Hayvancılık sektörü milli gelir ve istihdama katkıda bulunmanın yanı sıra, et, süt, tekstil, deri, kozmetik, ilaç gibi sanayi kollarına hammadde sağlayarak katkıda bulunmaktadır. Sektör ayrıca yem sanayi, et mamulleri sanayi, süt ve mamulleri sanayi, hayvancılık alet-ekipman sanayi gibi dallarda istihdam yaratılması ve ürünlerin işlenmesi sonucu katma değer oluşmasına katkı sağlamaktadır.
Türkiye birçok alanda sahip olduğu kaynakları tam anlamıyla kullanamayan ülkeler içerisindedir.
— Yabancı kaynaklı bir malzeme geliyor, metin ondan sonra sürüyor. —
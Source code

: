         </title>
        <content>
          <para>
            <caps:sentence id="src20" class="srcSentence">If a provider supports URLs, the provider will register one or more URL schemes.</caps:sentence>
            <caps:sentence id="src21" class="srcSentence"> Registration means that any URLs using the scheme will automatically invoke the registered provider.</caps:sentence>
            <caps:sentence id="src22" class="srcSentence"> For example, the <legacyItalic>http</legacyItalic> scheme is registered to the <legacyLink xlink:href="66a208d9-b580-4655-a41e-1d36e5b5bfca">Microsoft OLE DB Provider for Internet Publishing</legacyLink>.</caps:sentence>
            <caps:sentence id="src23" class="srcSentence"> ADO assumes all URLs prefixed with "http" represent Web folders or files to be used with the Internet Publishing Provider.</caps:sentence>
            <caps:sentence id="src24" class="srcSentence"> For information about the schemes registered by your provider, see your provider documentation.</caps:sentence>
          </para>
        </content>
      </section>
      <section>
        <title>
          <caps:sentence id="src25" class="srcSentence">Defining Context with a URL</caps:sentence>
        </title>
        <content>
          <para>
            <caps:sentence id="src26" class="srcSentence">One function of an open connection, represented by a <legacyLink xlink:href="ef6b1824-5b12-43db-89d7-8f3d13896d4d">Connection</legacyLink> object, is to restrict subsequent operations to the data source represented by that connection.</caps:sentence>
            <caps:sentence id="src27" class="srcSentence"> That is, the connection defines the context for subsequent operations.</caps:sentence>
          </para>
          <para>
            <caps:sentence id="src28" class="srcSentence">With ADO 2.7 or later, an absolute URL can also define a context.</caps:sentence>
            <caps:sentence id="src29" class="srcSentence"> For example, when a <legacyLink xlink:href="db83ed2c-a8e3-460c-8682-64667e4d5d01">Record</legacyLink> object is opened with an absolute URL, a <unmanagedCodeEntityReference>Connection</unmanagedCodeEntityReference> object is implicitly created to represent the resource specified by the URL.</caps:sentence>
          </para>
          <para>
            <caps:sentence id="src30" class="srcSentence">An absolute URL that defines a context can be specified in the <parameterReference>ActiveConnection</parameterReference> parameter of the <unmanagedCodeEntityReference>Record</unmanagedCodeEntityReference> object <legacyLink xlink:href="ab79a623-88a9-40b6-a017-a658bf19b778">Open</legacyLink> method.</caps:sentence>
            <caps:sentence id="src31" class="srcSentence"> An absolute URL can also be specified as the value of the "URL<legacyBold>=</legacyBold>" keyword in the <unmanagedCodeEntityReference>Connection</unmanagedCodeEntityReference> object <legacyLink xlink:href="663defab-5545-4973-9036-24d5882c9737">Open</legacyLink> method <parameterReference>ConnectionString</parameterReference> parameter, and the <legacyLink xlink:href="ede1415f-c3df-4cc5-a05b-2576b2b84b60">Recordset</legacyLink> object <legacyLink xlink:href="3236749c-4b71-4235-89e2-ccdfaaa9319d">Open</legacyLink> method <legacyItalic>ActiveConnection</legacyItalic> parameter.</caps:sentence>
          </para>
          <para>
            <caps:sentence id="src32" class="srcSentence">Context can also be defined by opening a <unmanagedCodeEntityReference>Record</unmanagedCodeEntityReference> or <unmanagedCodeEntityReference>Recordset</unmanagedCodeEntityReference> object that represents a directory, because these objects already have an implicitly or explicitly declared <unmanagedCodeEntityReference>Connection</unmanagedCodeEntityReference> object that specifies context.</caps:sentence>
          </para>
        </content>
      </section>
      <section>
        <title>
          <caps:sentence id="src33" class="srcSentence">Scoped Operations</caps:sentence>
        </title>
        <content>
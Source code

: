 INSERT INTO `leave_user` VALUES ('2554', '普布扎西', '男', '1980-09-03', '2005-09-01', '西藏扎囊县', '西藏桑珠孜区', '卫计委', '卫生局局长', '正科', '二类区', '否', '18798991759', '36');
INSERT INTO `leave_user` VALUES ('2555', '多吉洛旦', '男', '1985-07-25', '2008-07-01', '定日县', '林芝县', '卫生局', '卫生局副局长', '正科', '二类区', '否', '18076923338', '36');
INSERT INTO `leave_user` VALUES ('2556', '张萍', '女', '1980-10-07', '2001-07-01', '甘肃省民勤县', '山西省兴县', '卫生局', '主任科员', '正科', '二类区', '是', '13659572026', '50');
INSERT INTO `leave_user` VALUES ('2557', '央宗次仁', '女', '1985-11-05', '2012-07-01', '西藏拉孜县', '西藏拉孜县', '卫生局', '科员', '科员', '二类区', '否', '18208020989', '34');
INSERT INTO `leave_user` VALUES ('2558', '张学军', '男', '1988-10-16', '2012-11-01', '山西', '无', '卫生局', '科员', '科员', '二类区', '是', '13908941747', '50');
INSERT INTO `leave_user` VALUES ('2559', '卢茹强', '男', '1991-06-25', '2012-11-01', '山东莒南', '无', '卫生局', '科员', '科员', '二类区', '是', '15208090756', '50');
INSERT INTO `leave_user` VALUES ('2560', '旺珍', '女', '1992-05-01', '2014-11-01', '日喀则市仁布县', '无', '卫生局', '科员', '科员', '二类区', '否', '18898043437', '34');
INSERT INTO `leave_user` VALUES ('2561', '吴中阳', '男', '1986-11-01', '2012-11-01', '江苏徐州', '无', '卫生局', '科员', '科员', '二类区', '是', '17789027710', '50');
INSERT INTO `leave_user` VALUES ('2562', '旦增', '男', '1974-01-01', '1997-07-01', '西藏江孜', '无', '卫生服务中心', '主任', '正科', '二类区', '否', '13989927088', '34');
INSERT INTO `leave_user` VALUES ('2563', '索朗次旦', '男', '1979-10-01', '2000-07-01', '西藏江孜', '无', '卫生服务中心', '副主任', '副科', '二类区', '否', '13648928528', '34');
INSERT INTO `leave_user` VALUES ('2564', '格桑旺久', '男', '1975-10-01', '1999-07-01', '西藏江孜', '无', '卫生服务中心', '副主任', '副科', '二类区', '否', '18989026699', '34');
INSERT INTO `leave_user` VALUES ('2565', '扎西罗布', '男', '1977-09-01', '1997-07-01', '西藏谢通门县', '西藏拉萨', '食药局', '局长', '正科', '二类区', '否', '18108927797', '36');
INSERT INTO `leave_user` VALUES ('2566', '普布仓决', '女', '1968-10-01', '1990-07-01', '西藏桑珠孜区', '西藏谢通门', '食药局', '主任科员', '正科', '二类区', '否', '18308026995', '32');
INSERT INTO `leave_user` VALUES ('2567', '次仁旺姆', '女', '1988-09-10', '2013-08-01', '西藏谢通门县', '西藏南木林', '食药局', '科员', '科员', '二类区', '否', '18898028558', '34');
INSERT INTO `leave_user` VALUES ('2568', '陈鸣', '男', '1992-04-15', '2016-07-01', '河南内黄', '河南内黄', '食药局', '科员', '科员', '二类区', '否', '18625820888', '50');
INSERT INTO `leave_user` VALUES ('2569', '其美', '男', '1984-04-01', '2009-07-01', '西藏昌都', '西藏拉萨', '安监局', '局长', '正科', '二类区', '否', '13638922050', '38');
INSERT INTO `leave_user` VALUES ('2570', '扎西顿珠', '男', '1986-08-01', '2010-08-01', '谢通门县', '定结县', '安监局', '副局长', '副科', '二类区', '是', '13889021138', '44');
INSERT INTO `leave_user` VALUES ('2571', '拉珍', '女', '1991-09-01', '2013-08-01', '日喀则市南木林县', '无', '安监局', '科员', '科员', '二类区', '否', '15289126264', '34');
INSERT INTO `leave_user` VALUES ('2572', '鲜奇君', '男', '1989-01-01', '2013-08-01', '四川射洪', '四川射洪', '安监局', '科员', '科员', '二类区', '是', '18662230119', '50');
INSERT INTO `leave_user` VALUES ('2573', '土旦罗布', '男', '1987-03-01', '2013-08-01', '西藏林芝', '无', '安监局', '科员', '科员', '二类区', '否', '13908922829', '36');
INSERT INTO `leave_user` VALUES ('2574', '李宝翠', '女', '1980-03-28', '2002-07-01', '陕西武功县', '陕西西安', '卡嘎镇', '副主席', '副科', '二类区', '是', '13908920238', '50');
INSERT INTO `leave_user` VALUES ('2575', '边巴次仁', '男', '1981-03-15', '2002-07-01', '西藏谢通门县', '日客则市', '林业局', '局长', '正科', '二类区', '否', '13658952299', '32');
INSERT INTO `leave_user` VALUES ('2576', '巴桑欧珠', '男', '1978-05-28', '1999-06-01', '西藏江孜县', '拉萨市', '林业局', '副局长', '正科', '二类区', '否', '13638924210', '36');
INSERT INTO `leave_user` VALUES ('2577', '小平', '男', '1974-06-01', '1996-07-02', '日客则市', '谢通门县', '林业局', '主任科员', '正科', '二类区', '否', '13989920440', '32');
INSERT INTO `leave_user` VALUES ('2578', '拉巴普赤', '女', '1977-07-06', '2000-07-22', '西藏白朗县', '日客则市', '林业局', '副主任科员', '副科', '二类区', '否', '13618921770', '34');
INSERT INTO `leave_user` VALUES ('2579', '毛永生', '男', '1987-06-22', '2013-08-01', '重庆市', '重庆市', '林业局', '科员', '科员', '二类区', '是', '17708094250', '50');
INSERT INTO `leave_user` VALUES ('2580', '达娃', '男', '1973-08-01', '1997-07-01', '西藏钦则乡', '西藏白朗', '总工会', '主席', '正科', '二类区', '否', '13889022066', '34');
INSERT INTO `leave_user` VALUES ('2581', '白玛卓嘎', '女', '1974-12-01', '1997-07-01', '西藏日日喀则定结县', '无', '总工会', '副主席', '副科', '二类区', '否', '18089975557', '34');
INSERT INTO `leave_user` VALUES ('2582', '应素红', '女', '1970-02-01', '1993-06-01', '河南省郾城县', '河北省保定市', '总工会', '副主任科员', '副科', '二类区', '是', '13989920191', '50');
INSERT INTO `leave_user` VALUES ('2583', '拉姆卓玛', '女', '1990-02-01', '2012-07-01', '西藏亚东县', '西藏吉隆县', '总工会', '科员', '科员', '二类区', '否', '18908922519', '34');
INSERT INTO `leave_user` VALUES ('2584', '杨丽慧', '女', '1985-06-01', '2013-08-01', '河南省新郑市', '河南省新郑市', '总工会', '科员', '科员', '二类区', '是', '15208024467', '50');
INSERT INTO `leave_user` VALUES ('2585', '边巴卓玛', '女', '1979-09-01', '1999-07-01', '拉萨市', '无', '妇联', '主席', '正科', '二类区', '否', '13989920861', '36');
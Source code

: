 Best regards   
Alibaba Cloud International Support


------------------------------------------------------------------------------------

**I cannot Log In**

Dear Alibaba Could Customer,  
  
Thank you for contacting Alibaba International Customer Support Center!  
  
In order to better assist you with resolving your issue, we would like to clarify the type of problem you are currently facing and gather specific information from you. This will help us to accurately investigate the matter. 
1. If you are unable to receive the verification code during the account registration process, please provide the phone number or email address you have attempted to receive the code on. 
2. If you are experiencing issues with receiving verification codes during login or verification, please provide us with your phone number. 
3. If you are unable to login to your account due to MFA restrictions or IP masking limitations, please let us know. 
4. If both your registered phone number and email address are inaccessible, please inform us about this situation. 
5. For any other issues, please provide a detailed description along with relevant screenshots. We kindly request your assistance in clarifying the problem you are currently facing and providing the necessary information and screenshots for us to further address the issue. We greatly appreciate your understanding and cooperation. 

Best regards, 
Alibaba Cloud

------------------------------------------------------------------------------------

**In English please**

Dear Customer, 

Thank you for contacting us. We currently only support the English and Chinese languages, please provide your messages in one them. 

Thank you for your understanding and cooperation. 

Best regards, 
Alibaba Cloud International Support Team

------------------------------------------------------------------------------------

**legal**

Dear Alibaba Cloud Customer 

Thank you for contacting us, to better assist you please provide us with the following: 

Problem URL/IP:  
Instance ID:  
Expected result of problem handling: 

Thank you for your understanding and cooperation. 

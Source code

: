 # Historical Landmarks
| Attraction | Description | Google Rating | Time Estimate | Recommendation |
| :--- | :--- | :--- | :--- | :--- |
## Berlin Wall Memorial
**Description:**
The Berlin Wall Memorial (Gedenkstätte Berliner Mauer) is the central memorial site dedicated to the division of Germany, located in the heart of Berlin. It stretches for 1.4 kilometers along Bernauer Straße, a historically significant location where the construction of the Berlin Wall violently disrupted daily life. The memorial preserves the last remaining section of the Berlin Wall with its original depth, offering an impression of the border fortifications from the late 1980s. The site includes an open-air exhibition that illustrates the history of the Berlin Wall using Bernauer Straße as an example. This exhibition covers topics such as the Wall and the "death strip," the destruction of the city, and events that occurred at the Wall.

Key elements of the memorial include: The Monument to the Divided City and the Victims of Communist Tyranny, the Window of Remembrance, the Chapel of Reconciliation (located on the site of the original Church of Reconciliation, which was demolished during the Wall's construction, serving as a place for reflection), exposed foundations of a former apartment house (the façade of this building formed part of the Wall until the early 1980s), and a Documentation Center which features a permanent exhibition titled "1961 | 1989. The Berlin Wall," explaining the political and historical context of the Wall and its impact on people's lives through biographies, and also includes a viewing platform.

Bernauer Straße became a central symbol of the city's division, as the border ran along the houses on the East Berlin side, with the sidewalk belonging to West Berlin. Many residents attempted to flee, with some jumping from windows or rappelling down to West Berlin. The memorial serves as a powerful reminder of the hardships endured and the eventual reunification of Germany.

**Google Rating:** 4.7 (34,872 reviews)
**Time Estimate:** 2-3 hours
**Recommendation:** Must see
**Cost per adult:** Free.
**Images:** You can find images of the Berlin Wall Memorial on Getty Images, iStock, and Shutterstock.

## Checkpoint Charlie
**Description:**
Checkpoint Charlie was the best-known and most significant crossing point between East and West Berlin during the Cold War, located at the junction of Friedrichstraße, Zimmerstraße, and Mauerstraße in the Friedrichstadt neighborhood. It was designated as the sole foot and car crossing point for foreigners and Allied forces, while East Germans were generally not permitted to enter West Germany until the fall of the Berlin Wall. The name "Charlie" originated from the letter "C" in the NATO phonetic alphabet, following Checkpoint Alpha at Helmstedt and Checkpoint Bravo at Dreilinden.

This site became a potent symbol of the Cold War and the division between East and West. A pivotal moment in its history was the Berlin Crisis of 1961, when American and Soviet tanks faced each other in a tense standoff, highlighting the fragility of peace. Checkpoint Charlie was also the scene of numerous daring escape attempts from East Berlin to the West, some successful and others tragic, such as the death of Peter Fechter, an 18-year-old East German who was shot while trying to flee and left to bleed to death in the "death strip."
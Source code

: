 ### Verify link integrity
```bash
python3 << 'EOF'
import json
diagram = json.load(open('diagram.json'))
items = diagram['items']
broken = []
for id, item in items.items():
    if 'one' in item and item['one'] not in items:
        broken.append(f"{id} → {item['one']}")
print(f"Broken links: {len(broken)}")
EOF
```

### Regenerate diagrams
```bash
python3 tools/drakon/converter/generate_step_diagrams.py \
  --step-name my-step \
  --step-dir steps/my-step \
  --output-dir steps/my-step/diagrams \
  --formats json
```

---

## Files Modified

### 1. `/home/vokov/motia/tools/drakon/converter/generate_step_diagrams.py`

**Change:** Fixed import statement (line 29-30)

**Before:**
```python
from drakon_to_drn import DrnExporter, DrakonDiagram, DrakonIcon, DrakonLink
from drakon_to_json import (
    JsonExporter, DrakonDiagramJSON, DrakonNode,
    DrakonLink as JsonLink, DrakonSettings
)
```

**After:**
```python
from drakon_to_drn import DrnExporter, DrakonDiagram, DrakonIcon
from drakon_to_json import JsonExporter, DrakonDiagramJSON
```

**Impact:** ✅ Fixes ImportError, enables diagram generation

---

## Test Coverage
Bu durum hayvancılık içinde geçerli olup, hayvancılığın geliştirilmesi için öncelikleyapılması gerekenler; hayvan soyları ıslah edilmeli, otlakların korunması ve ıslahı için önlemler alınmalı, meraların amaç dışı kullanılmasının önüne geçilmeli, yem bitkilerinin ekimi daha fazla desteklenmeli, girdi maliyetlerinin düşürülmesi ve hayvancılığın desteklenmesi gerekmektedir. Bir diğer sorunda terör ya da başka nedenlerle yaylaların kullanılamaması, meraların yetersiz ve ot verimlerinin düşük olması hayvancılığın gelişmesinin önündeki engellerdir.
Dinamik nüfus yapısına sahip ülkemizin kırmızı et tüketiminde yurtdışı üretimine bağımlı kalmaması için, kendi üretim kapasitemizi yükselterek, bitkisel - hayvansal üretim dengesini kurarak, üreticiyi emeğiyle geçinir duruma getirerek, tüketicinin de dengeli ve yeterli beslenmesi sağlanmalıdır.